=== GOAL OF THE EXERCISE ===
Across all the entries below, how many lines contain the string "bipartite"? The number by itself is the answer.

··· THE RECORDS

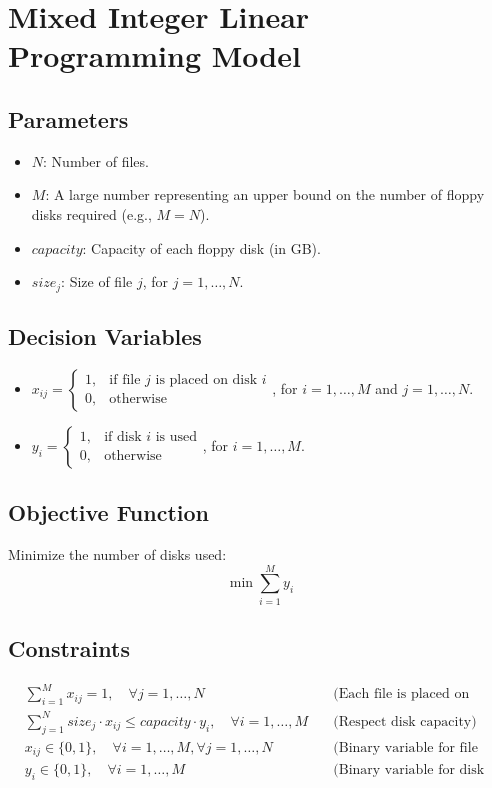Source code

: \documentclass{article}
\begin{document}
\section*{Mixed Integer Linear Programming Model}

\subsection*{Parameters}
\begin{itemize}
    \item $N$: Number of files.
    \item $M$: A large number representing an upper bound on the number of floppy disks required (e.g., $M = N$).
    \item $capacity$: Capacity of each floppy disk (in GB).
    \item $size_j$: Size of file $j$, for $j = 1, \ldots, N$.
\end{itemize}

\subsection*{Decision Variables}
\begin{itemize}
    \item $x_{ij} = 
    \begin{cases} 
    1, & \text{if file } j \text{ is placed on disk } i \\ 
    0, & \text{otherwise} 
    \end{cases}$, for $i = 1, \ldots, M$ and $j = 1, \ldots, N$.
    \item $y_i = 
    \begin{cases} 
    1, & \text{if disk } i \text{ is used} \\ 
    0, & \text{otherwise} 
    \end{cases}$, for $i = 1, \ldots, M$.
\end{itemize}

\subsection*{Objective Function}
Minimize the number of disks used:
\[
\min \sum_{i=1}^{M} y_i
\]

\subsection*{Constraints}
\begin{align}
    &\sum_{i=1}^{M} x_{ij} = 1, \quad \forall j = 1, \ldots, N \quad &\text{(Each file is placed on exactly one disk)} \\
    &\sum_{j=1}^{N} size_j \cdot x_{ij} \leq capacity \cdot y_i, \quad \forall i = 1, \ldots, M \quad &\text{(Respect disk capacity)} \\
    &x_{ij} \in \{0, 1\}, \quad \forall i = 1, \ldots, M, \forall j = 1, \ldots, N \quad &\text{(Binary variable for file placement)} \\
    &y_i \in \{0, 1\}, \quad \forall i = 1, \ldots, M \quad &\text{(Binary variable for disk usage)}
\end{align}
\end{document}
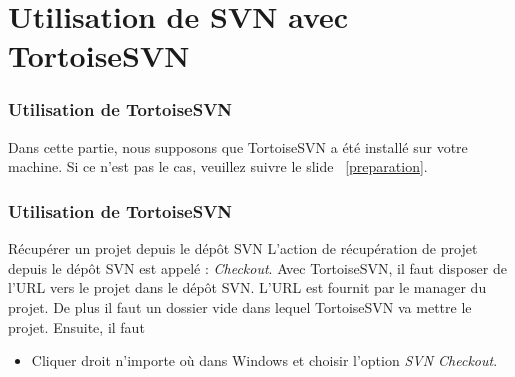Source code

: \documentclass{beamer}
\begin{document}
\section{Utilisation de SVN avec TortoiseSVN}

\begin{frame}
\frametitle{Utilisation de TortoiseSVN}
Dans cette partie, nous supposons que TortoiseSVN a été  installé sur votre machine. Si ce n'est pas le cas, veuillez suivre le slide ~\ref{preparation}.
\end{frame}

\begin{frame}
\frametitle{Utilisation de TortoiseSVN}
\begin{block}{Récupérer un projet depuis le dépôt SVN }
L'action de récupération de projet depuis le dépôt SVN est appelé :  \alert{\textit{Checkout}}. Avec TortoiseSVN, il faut disposer de l'URL vers le projet dans le dépôt SVN. L'URL est fournit par le manager du projet. De plus il faut un dossier vide dans lequel TortoiseSVN va mettre le projet.  Ensuite, il faut
\begin{itemize}
\item Cliquer droit n'importe où dans Windows et choisir l'option \alert{\textit{SVN Checkout}}.
\end{itemize}
\end{block}
\end{frame}
\end{document}
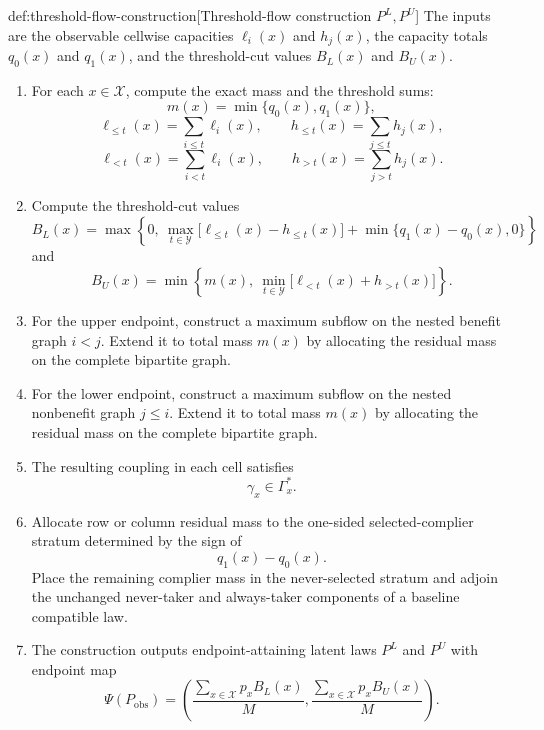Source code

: \begin{algorithmv}{def:threshold-flow-construction}[Threshold-flow construction \(P^L,P^U\)]
The inputs are the observable cellwise capacities \(\ell_i(x)\) and \(h_j(x)\), the capacity totals \(q_0(x)\) and \(q_1(x)\), and the threshold-cut values \(B_L(x)\) and \(B_U(x)\).

\begin{enumerate}
\item For each \(x\in\mathcal X\), compute the exact mass and the threshold sums:
\[
m(x)=\min\{q_0(x),q_1(x)\},
\]
\[
\ell_{\le t}(x)=\sum_{i\le t}\ell_i(x),
\qquad
h_{\le t}(x)=\sum_{j\le t}h_j(x),
\]
\[
\ell_{<t}(x)=\sum_{i<t}\ell_i(x),
\qquad
h_{>t}(x)=\sum_{j>t}h_j(x).
\]

\item Compute the threshold-cut values
\[
B_L(x)
=
\max\left\{
0,\
\max_{t\in\mathcal Y}\bigl[\ell_{\le t}(x)-h_{\le t}(x)\bigr]
+\min\{q_1(x)-q_0(x),0\}
\right\}
\]
and
\[
B_U(x)
=
\min\left\{
m(x),\
\min_{t\in\mathcal Y}\bigl[\ell_{<t}(x)+h_{>t}(x)\bigr]
\right\}.
\]

\item For the upper endpoint, construct a maximum subflow on the nested benefit graph \(i<j\). Extend it to total mass \(m(x)\) by allocating the residual mass on the complete bipartite graph.

\item For the lower endpoint, construct a maximum subflow on the nested nonbenefit graph \(j\le i\). Extend it to total mass \(m(x)\) by allocating the residual mass on the complete bipartite graph.

\item The resulting coupling in each cell satisfies
\[
\gamma_x\in\Gamma_x^{\ast}.
\]

\item Allocate row or column residual mass to the one-sided selected-complier stratum determined by the sign of
\[
q_1(x)-q_0(x).
\]
Place the remaining complier mass in the never-selected stratum and adjoin the unchanged never-taker and always-taker components of a baseline compatible law.

\item The construction outputs endpoint-attaining latent laws \(P^L\) and \(P^U\) with endpoint map
\[
\Psi(P_{\mathrm{obs}})
=
\left(
\frac{\sum_{x\in\mathcal X}p_xB_L(x)}{M},
\frac{\sum_{x\in\mathcal X}p_xB_U(x)}{M}
\right).
\]
\end{enumerate}
\end{algorithmv}

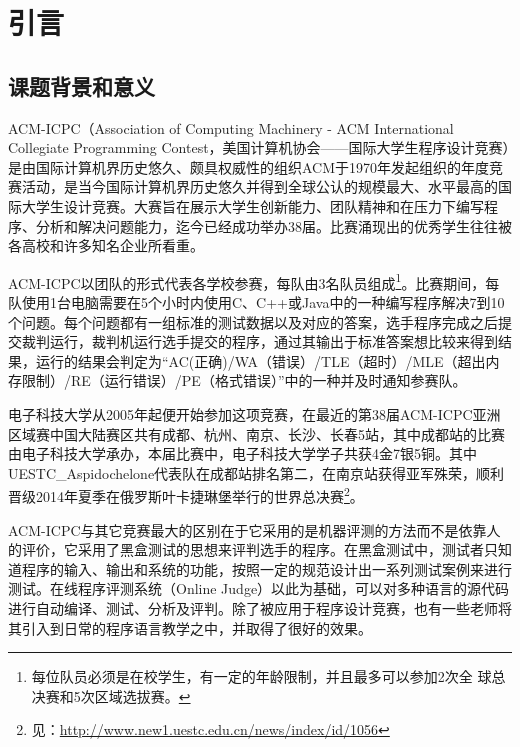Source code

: 
\chapter{引言}
\section{课题背景和意义}
ACM-ICPC（Association of Computing Machinery - ACM International Collegiate Programming Contest，美国计算机协会——国际大学生程序设计竞赛）是由国际计算机界历史悠久、颇具权威性的组织ACM于1970年发起组织的年度竞赛活动，是当今国际计算机界历史悠久并得到全球公认的规模最大、水平最高的国际大学生设计竞赛。大赛旨在展示大学生创新能力、团队精神和在压力下编写程序、分析和解决问题能力，迄今已经成功举办38届。比赛涌现出的优秀学生往往被各高校和许多知名企业所看重。

ACM-ICPC以团队的形式代表各学校参赛，每队由3名队员组成\footnote{每位队员必须是在校学生，有一定的年龄限制，并且最多可以参加2次全
球总决赛和5次区域选拔赛。}。比赛期间，每队使用1台电脑需要在5个小时内使用C、C++或Java中的一种编写程序解决7到10个问题。每个问题都有一组标准的测试数据以及对应的答案，选手程序完成之后提交裁判运行，裁判机运行选手提交的程序，通过其输出于标准答案想比较来得到结果，运行的结果会判定为``AC(正确)/WA（错误）/TLE（超时）/MLE（超出内存限制）/RE（运行错误）/PE（格式错误）''中的一种并及时通知参赛队。

电子科技大学从2005年起便开始参加这项竞赛，在最近的第38届ACM-ICPC亚洲区域赛中国大陆赛区共有成都、杭州、南京、长沙、长春5站，其中成都站的比赛由电子科技大学承办，本届比赛中，电子科技大学学子共获4金7银5铜。其中UESTC\_Aspidochelone代表队在成都站排名第二，在南京站获得亚军殊荣，顺利晋级2014年夏季在俄罗斯叶卡捷琳堡举行的世界总决赛\footnote{见：\url{http://www.new1.uestc.edu.cn/news/index/id/1056}}。

ACM-ICPC与其它竞赛最大的区别在于它采用的是机器评测的方法而不是依靠人的评价，它采用了黑盒测试\cite{beizer1995black}的思想来评判选手的程序。在黑盒测试中，测试者只知道程序的输入、输出和系统的功能，按照一定的规范设计出一系列测试案例来进行测试。在线程序评测系统（Online Judge）以此为基础，可以对多种语言的源代码进行自动编译、测试、分析及评判。除了被应用于程序设计竞赛，也有一些老师将其引入到日常的程序语言教学之中，并取得了很好的效果\cite{youfeng2009acm}\cite{guosongshan2007acm}。

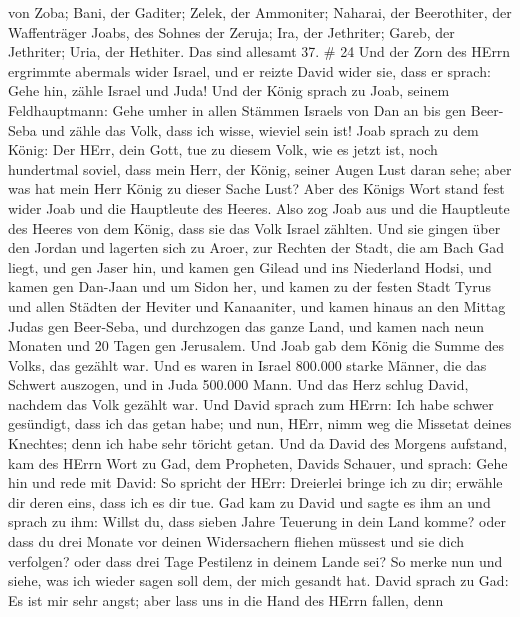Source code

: von Zoba; Bani, der Gaditer;  Zelek, der Ammoniter;
Naharai, der Beerothiter, der Waffenträger Joabs, des Sohnes der Zeruja;
 Ira, der Jethriter; Gareb, der Jethriter; 
Uria, der Hethiter. Das sind allesamt 37. \# 24  Und der
Zorn des HErrn ergrimmte abermals wider Israel, und er reizte David
wider sie, dass er sprach: Gehe hin, zähle Israel und Juda! 
Und der König sprach zu Joab, seinem Feldhauptmann: Gehe umher in allen
Stämmen Israels von Dan an bis gen Beer-Seba und zähle das Volk, dass
ich wisse, wieviel sein ist!  Joab sprach zu dem König: Der
HErr, dein Gott, tue zu diesem Volk, wie es jetzt ist, noch hundertmal
soviel, dass mein Herr, der König, seiner Augen Lust daran sehe; aber
was hat mein Herr König zu dieser Sache Lust?  Aber des
Königs Wort stand fest wider Joab und die Hauptleute des Heeres. Also
zog Joab aus und die Hauptleute des Heeres von dem König, dass sie das
Volk Israel zählten.  Und sie gingen über den Jordan und
lagerten sich zu Aroer, zur Rechten der Stadt, die am Bach Gad liegt,
und gen Jaser hin,  und kamen gen Gilead und ins Niederland
Hodsi, und kamen gen Dan-Jaan und um Sidon her,  und kamen
zu der festen Stadt Tyrus und allen Städten der Heviter und Kanaaniter,
und kamen hinaus an den Mittag Judas gen Beer-Seba,  und
durchzogen das ganze Land, und kamen nach neun Monaten und 20 Tagen gen
Jerusalem.  Und Joab gab dem König die Summe des Volks, das
gezählt war. Und es waren in Israel 800.000 starke Männer, die das
Schwert auszogen, und in Juda 500.000 Mann.  Und das Herz
schlug David, nachdem das Volk gezählt war. Und David sprach zum HErrn:
Ich habe schwer gesündigt, dass ich das getan habe; und nun, HErr, nimm
weg die Missetat deines Knechtes; denn ich habe sehr töricht getan.
 Und da David des Morgens aufstand, kam des HErrn Wort zu
Gad, dem Propheten, Davids Schauer, und sprach:  Gehe hin
und rede mit David: So spricht der HErr: Dreierlei bringe ich zu dir;
erwähle dir deren eins, dass ich es dir tue.  Gad kam zu
David und sagte es ihm an und sprach zu ihm: Willst du, dass sieben
Jahre Teuerung in dein Land komme? oder dass du drei Monate vor deinen
Widersachern fliehen müssest und sie dich verfolgen? oder dass drei Tage
Pestilenz in deinem Lande sei? So merke nun und siehe, was ich wieder
sagen soll dem, der mich gesandt hat.  David sprach zu Gad:
Es ist mir sehr angst; aber lass uns in die Hand des HErrn fallen, denn

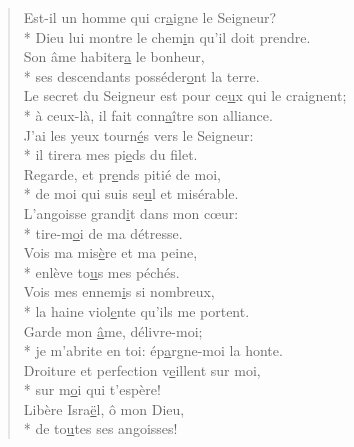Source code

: \begin{verse}
Est-il un homme qui cr\underline{a}igne le Seigneur? \\*
Dieu lui montre le chem\underline{i}n qu’il doit prendre. \\
Son âme habiter\underline{a} le bonheur, \\*
ses descendants posséder\underline{o}nt la terre. \\
Le secret du Seigneur est pour ce\underline{u}x qui le craignent; \\*
à ceux-là, il fait conn\underline{a}ître son alliance. \\

J’ai les yeux tourn\underline{é}s vers le Seigneur: \\*
il tirera mes pi\underline{e}ds du filet. \\
Regarde, et pr\underline{e}nds pitié de moi, \\*
de moi qui suis se\underline{u}l et misérable. \\

L’angoisse grand\underline{i}t dans mon cœur: \\*
tire-m\underline{o}i de ma détresse. \\
Vois ma mis\underline{è}re et ma peine, \\*
enlève to\underline{u}s mes péchés. \\

Vois mes ennem\underline{i}s si nombreux, \\*
la haine viol\underline{e}nte qu’ils me portent. \\
Garde mon \underline{â}me, délivre-moi; \\*
je m’abrite en toi: ép\underline{a}rgne-moi la honte. \\
Droiture et perfection v\underline{e}illent sur moi, \\*
sur m\underline{o}i qui t’espère! \\

Libère Isra\underline{ë}l, ô mon Dieu, \\*
de to\underline{u}tes ses angoisses! \\
\end{verse}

······

=== THE COMPLETED TASK ===
2